Exactly the line that contains "1. **Budget Size** (Who paid more?)" and the lines following it to the end of the data are to be reproduced, and nothing more.

*** Begin section ***

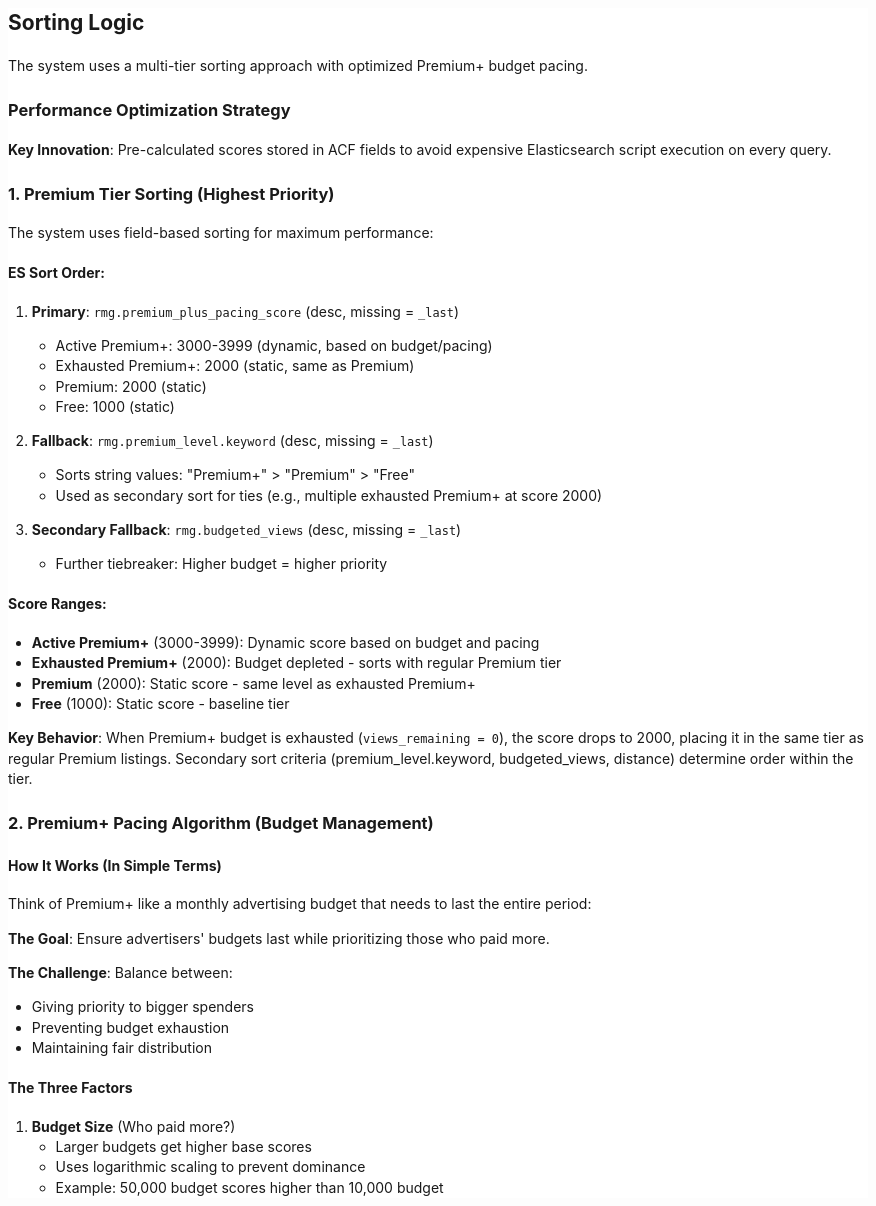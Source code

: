 ## Sorting Logic

The system uses a multi-tier sorting approach with optimized Premium+ budget pacing.

### Performance Optimization Strategy

**Key Innovation**: Pre-calculated scores stored in ACF fields to avoid expensive Elasticsearch script execution on every query.

### 1. **Premium Tier Sorting** (Highest Priority)

The system uses field-based sorting for maximum performance:

#### ES Sort Order:
1. **Primary**: `rmg.premium_plus_pacing_score` (desc, missing = `_last`)
   - Active Premium+: 3000-3999 (dynamic, based on budget/pacing)
   - Exhausted Premium+: 2000 (static, same as Premium)
   - Premium: 2000 (static)
   - Free: 1000 (static)

2. **Fallback**: `rmg.premium_level.keyword` (desc, missing = `_last`)
   - Sorts string values: "Premium+" > "Premium" > "Free"
   - Used as secondary sort for ties (e.g., multiple exhausted Premium+ at score 2000)

3. **Secondary Fallback**: `rmg.budgeted_views` (desc, missing = `_last`)
   - Further tiebreaker: Higher budget = higher priority

#### Score Ranges:
- **Active Premium+** (3000-3999): Dynamic score based on budget and pacing
- **Exhausted Premium+** (2000): Budget depleted - sorts with regular Premium tier
- **Premium** (2000): Static score - same level as exhausted Premium+
- **Free** (1000): Static score - baseline tier

**Key Behavior**: When Premium+ budget is exhausted (`views_remaining = 0`), the score drops to 2000, placing it in the same tier as regular Premium listings. Secondary sort criteria (premium_level.keyword, budgeted_views, distance) determine order within the tier.

### 2. **Premium+ Pacing Algorithm** (Budget Management)

#### How It Works (In Simple Terms)

Think of Premium+ like a monthly advertising budget that needs to last the entire period:

**The Goal**: Ensure advertisers' budgets last while prioritizing those who paid more.

**The Challenge**: Balance between:
- Giving priority to bigger spenders
- Preventing budget exhaustion
- Maintaining fair distribution

#### The Three Factors

1. **Budget Size** (Who paid more?)
   - Larger budgets get higher base scores
   - Uses logarithmic scaling to prevent dominance
   - Example: 50,000 budget scores higher than 10,000 budget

*** End section ***

**WRITTEN ANSWER**.
1. **Budget Size** (Who paid more?)
   - Larger budgets get higher base scores
   - Uses logarithmic scaling to prevent dominance
   - Example: 50,000 budget scores higher than 10,000 budget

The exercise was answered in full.